Data provided »
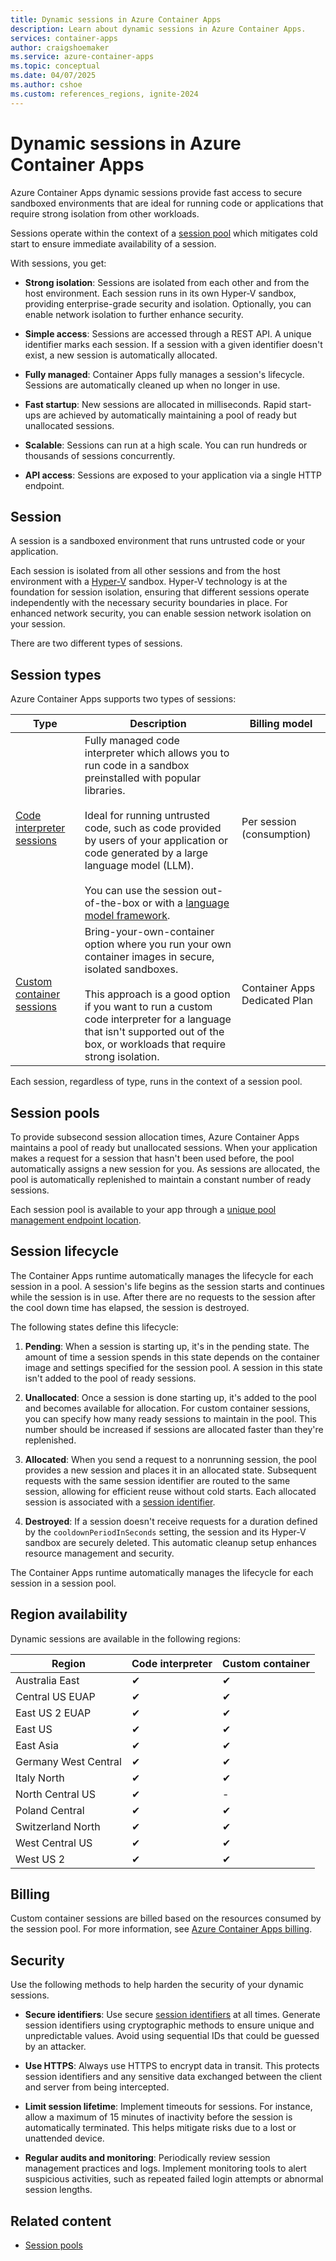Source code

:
 ```yaml
---
title: Dynamic sessions in Azure Container Apps
description: Learn about dynamic sessions in Azure Container Apps.
services: container-apps
author: craigshoemaker
ms.service: azure-container-apps
ms.topic: conceptual
ms.date: 04/07/2025
ms.author: cshoe
ms.custom: references_regions, ignite-2024
---
```


# Dynamic sessions in Azure Container Apps

Azure Container Apps dynamic sessions provide fast access to secure sandboxed environments that are ideal for running code or applications that require strong isolation from other workloads.

Sessions operate within the context of a [session pool](session-pool.md) which mitigates cold start to ensure immediate availability of a session.

With sessions, you get:

* **Strong isolation**: Sessions are isolated from each other and from the host environment. Each session runs in its own Hyper-V sandbox, providing enterprise-grade security and isolation. Optionally, you can enable network isolation to further enhance security.

* **Simple access**: Sessions are accessed through a REST API. A unique identifier marks each session. If a session with a given identifier doesn't exist, a new session is automatically allocated.

* **Fully managed**: Container Apps fully manages a session's lifecycle. Sessions are automatically cleaned up when no longer in use.

* **Fast startup**: New sessions are allocated in milliseconds. Rapid start-ups are achieved by automatically maintaining a pool of ready but unallocated sessions.

* **Scalable**: Sessions can run at a high scale. You can run hundreds or thousands of sessions concurrently.

* **API access**: Sessions are exposed to your application via a single HTTP endpoint.

## Session

A session is a sandboxed environment that runs untrusted code or your application.

Each session is isolated from all other sessions and from the host environment with a [Hyper-V](/windows-server/virtualization/hyper-v/hyper-v-technology-overview) sandbox. Hyper-V technology is at the foundation for session isolation, ensuring that different sessions operate independently with the necessary security boundaries in place. For enhanced network security, you can enable session network isolation on your session.

There are two different types of sessions.

## Session types

Azure Container Apps supports two types of sessions:

| Type | Description | Billing model |
|------|-------------|---------------|
| [Code interpreter sessions](./sessions-code-interpreter.md) | Fully managed code interpreter which allows you to run code in a sandbox preinstalled with popular libraries.<br><br>Ideal for running untrusted code, such as code provided by users of your application or code generated by a large language model (LLM).<br><br>You can use the session out-of-the-box or with a [language model framework](./sessions-code-interpreter.md#llm-framework-integrations). | Per session (consumption) |
| [Custom container sessions](./sessions-custom-container.md) | Bring-your-own-container option where you run your own container images in secure, isolated sandboxes.<br><br>This approach is a good option if you want to run a custom code interpreter for a language that isn't supported out of the box, or workloads that require strong isolation. | Container Apps Dedicated Plan |

Each session, regardless of type, runs in the context of a session pool.

## Session pools

To provide subsecond session allocation times, Azure Container Apps maintains a pool of ready but unallocated sessions. When your application makes a request for a session that hasn't been used before, the pool automatically assigns a new session for you. As sessions are allocated, the pool is automatically replenished to maintain a constant number of ready sessions.

Each session pool is available to your app through a [unique pool management endpoint location](sessions-usage.md).

## Session lifecycle

The Container Apps runtime automatically manages the lifecycle for each session in a pool. A session's life begins as the session starts and continues while the session is in use. After there are no requests to the session after the cool down time has elapsed, the session is destroyed.

The following states define this lifecycle:

1. **Pending**: When a session is starting up, it's in the pending state. The amount of time a session spends in this state depends on the container image and settings specified for the session pool. A session in this state isn't added to the pool of ready sessions.

1. **Unallocated**: Once a session is done starting up, it's added to the pool and becomes available for allocation. For custom container sessions, you can specify how many ready sessions to maintain in the pool. This number should be increased if sessions are allocated faster than they're replenished.

1. **Allocated**: When you send a request to a nonrunning session, the pool provides a new session and places it in an allocated state. Subsequent requests with the same session identifier are routed to the same session, allowing for efficient reuse without cold starts. Each allocated session is associated with a [session identifier](./sessions-usage.md#identifiers).

1. **Destroyed**: If a session doesn't receive requests for a duration defined by the `cooldownPeriodInSeconds` setting, the session and its Hyper-V sandbox are securely deleted. This automatic cleanup setup enhances resource management and security.

The Container Apps runtime automatically manages the lifecycle for each session in a session pool.

## Region availability

Dynamic sessions are available in the following regions:

| Region | Code interpreter | Custom container |
|--------|------------------|------------------|
| Australia East | ✔ | ✔ |
| Central US EUAP | ✔ | ✔ |
| East US 2 EUAP | ✔ | ✔ |
| East US | ✔ | ✔ |
| East Asia | ✔ | ✔ |
| Germany West Central | ✔ | ✔ |
| Italy North | ✔ | ✔ |
| North Central US | ✔ | - |
| Poland Central | ✔ | ✔ |
| Switzerland North | ✔ | ✔ |
| West Central US | ✔ | ✔ |
| West US 2 | ✔ | ✔ |

## Billing

Custom container sessions are billed based on the resources consumed by the session pool. For more information, see [Azure Container Apps billing](billing.md#custom-container).

## Security

Use the following methods to help harden the security of your dynamic sessions.

* **Secure identifiers**: Use secure [session identifiers](sessions-usage.md#identifiers) at all times. Generate session identifiers using cryptographic methods to ensure unique and unpredictable values. Avoid using sequential IDs that could be guessed by an attacker.  

* **Use HTTPS**: Always use HTTPS to encrypt data in transit. This protects session identifiers and any sensitive data exchanged between the client and server from being intercepted.

* **Limit session lifetime**: Implement timeouts for sessions. For instance, allow a maximum of 15 minutes of inactivity before the session is automatically terminated. This helps mitigate risks due to a lost or unattended device.

* **Regular audits and monitoring**: Periodically review session management practices and logs. Implement monitoring tools to alert suspicious activities, such as repeated failed login attempts or abnormal session lengths.

## Related content

* [Session pools](./session-pool.md)
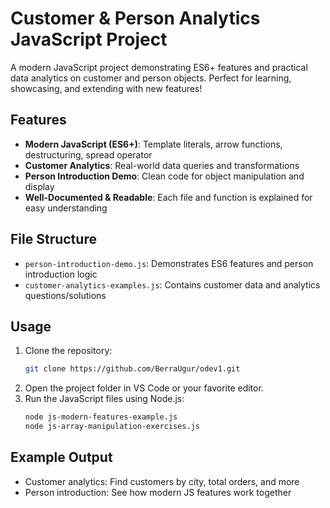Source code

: # Customer & Person Analytics JavaScript Project

A modern JavaScript project demonstrating ES6+ features and practical data analytics on customer and person objects. Perfect for learning, showcasing, and extending with new features!

## Features

- **Modern JavaScript (ES6+)**: Template literals, arrow functions, destructuring, spread operator
- **Customer Analytics**: Real-world data queries and transformations
- **Person Introduction Demo**: Clean code for object manipulation and display
- **Well-Documented & Readable**: Each file and function is explained for easy understanding

## File Structure

- `person-introduction-demo.js`: Demonstrates ES6 features and person introduction logic
- `customer-analytics-examples.js`: Contains customer data and analytics questions/solutions

## Usage

1. Clone the repository:
   ```sh
   git clone https://github.com/BerraUgur/odev1.git
   ```
2. Open the project folder in VS Code or your favorite editor.
3. Run the JavaScript files using Node.js:
   ```sh
   node js-modern-features-example.js
   node js-array-manipulation-exercises.js
   ```

## Example Output

- Customer analytics: Find customers by city, total orders, and more
- Person introduction: See how modern JS features work together
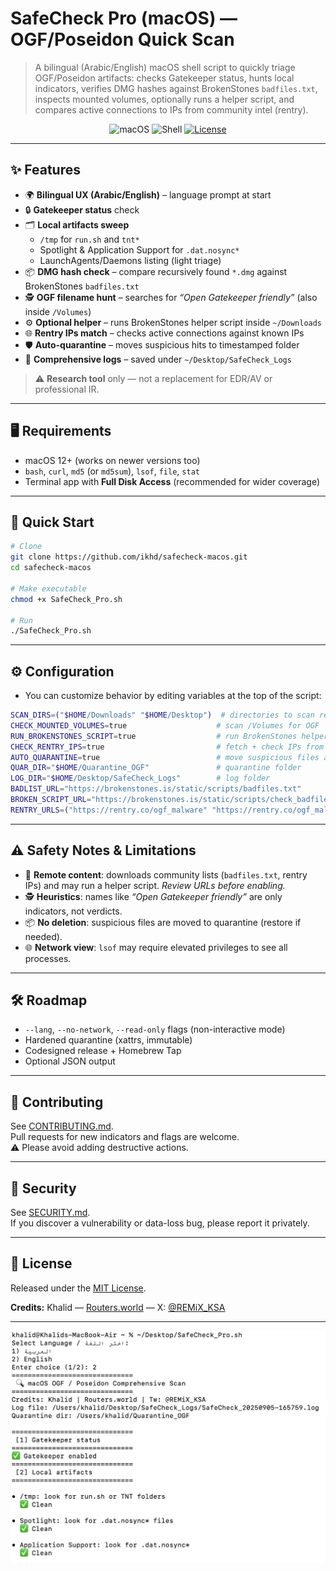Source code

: # SafeCheck Pro (macOS) — OGF/Poseidon Quick Scan

> A bilingual (Arabic/English) macOS shell script to quickly triage OGF/Poseidon artifacts: checks Gatekeeper status, hunts local indicators, verifies DMG hashes against BrokenStones `badfiles.txt`, inspects mounted volumes, optionally runs a helper script, and compares active connections to IPs from community intel (rentry).

<p align="center">
  <img alt="macOS" src="https://img.shields.io/badge/macOS-12%2B-blue">
  <img alt="Shell" src="https://img.shields.io/badge/shell-bash-informational">
  <a href="#license"><img alt="License" src="https://img.shields.io/badge/license-MIT-green"></a>
</p>

---

## ✨ Features

- 🌍 **Bilingual UX (Arabic/English)** – language prompt at start
- 🔒 **Gatekeeper status** check
- 🗂️ **Local artifacts sweep**  
  - `/tmp` for `run.sh` and `tnt*`  
  - Spotlight & Application Support for `.dat.nosync*`  
  - LaunchAgents/Daemons listing (light triage)  
- 📦 **DMG hash check** – compare recursively found `*.dmg` against BrokenStones `badfiles.txt`
- 🕵️ **OGF filename hunt** – searches for *“Open Gatekeeper friendly”* (also inside `/Volumes`)
- ⚙️ **Optional helper** – runs BrokenStones helper script inside `~/Downloads`
- 🌐 **Rentry IPs match** – checks active connections against known IPs
- 🛡️ **Auto-quarantine** – moves suspicious hits to timestamped folder
- 📝 **Comprehensive logs** – saved under `~/Desktop/SafeCheck_Logs`

> ⚠️ **Research tool** only — not a replacement for EDR/AV or professional IR.

---

## 🖥️ Requirements

- macOS 12+ (works on newer versions too)
- `bash`, `curl`, `md5` (or `md5sum`), `lsof`, `file`, `stat`
- Terminal app with **Full Disk Access** (recommended for wider coverage)

---

## 🚀 Quick Start

```bash
# Clone
git clone https://github.com/ikhd/safecheck-macos.git
cd safecheck-macos

# Make executable
chmod +x SafeCheck_Pro.sh

# Run
./SafeCheck_Pro.sh
```
---

## ⚙️ Configuration

- You can customize behavior by editing variables at the top of the script:

```bash
SCAN_DIRS=("$HOME/Downloads" "$HOME/Desktop")  # directories to scan recursively
CHECK_MOUNTED_VOLUMES=true                    # scan /Volumes for OGF
RUN_BROKENSTONES_SCRIPT=true                  # run BrokenStones helper
CHECK_RENTRY_IPS=true                         # fetch + check IPs from rentry
AUTO_QUARANTINE=true                          # move suspicious files automatically
QUAR_DIR="$HOME/Quarantine_OGF"               # quarantine folder
LOG_DIR="$HOME/Desktop/SafeCheck_Logs"        # log folder
BADLIST_URL="https://brokenstones.is/static/scripts/badfiles.txt"
BROKEN_SCRIPT_URL="https://brokenstones.is/static/scripts/check_badfiles.sh"
RENTRY_URLS=("https://rentry.co/ogf_malware" "https://rentry.co/ogf_malware_behavior")
```

---

## ⚠️ Safety Notes & Limitations

- 🔗 **Remote content**: downloads community lists (`badfiles.txt`, rentry IPs) and may run a helper script. *Review URLs before enabling.*  
- 🕵️ **Heuristics**: names like *“Open Gatekeeper friendly”* are only indicators, not verdicts.  
- 📦 **No deletion**: suspicious files are moved to quarantine (restore if needed).  
- 🌐 **Network view**: `lsof` may require elevated privileges to see all processes.  

---

## 🛠️ Roadmap

- `--lang`, `--no-network`, `--read-only` flags (non-interactive mode)  
- Hardened quarantine (xattrs, immutable)  
- Codesigned release + Homebrew Tap  
- Optional JSON output  

---

## 🤝 Contributing

See [CONTRIBUTING.md](CONTRIBUTING.md).  
Pull requests for new indicators and flags are welcome.  
⚠️ Please avoid adding destructive actions.  

---

## 🔐 Security

See [SECURITY.md](SECURITY.md).  
If you discover a vulnerability or data-loss bug, please report it privately.  

---

## 📜 License

Released under the [MIT License](LICENSE).  

**Credits:** Khalid — [Routers.world](https://routers.world) — X: [@REMiX_KSA](https://x.com/REMiX_KSA)

---
<p align="center">
  <img src="Screenshot.png" alt="SafeCheck sample output" width="700">
</p>
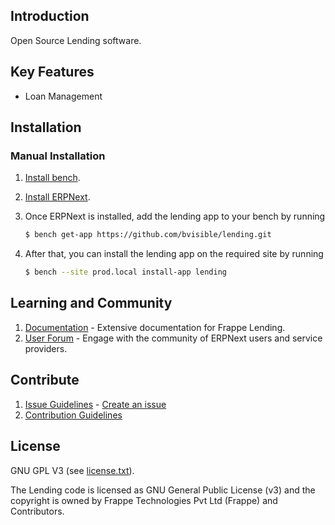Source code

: ## Introduction

Open Source Lending software.

## Key Features

- Loan Management

## Installation

### Manual Installation

1. [Install bench](https://github.com/frappe/bench).
2. [Install ERPNext](https://github.com/frappe/erpnext#installation).
3. Once ERPNext is installed, add the lending app to your bench by running

	```sh
	$ bench get-app https://github.com/bvisible/lending.git
	```
4. After that, you can install the lending app on the required site by running
	```sh
	$ bench --site prod.local install-app lending
	```

## Learning and Community

1. [Documentation](https://docs.erpnext.com/docs/v14/user/manual/en/loan-management) - Extensive documentation for Frappe Lending.
2. [User Forum](https://discuss.frappe.io/) - Engage with the community of ERPNext users and service providers.

## Contribute

1. [Issue Guidelines](https://github.com/frappe/erpnext/wiki/Issue-Guidelines) - [Create an issue](https://github.com/frappe/lending/issues/new/choose)
1. [Contribution Guidelines](https://github.com/frappe/erpnext/wiki/Contribution-Guidelines)

## License

GNU GPL V3 (see [license.txt](license.txt)).

The Lending code is licensed as GNU General Public License (v3) and the copyright is owned by Frappe Technologies Pvt Ltd (Frappe) and Contributors.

Exercise details » Show every line of the data in which the word "flags" appears.

Task answer »
- `--lang`, `--no-network`, `--read-only` flags (non-interactive mode)  
Pull requests for new indicators and flags are welcome.  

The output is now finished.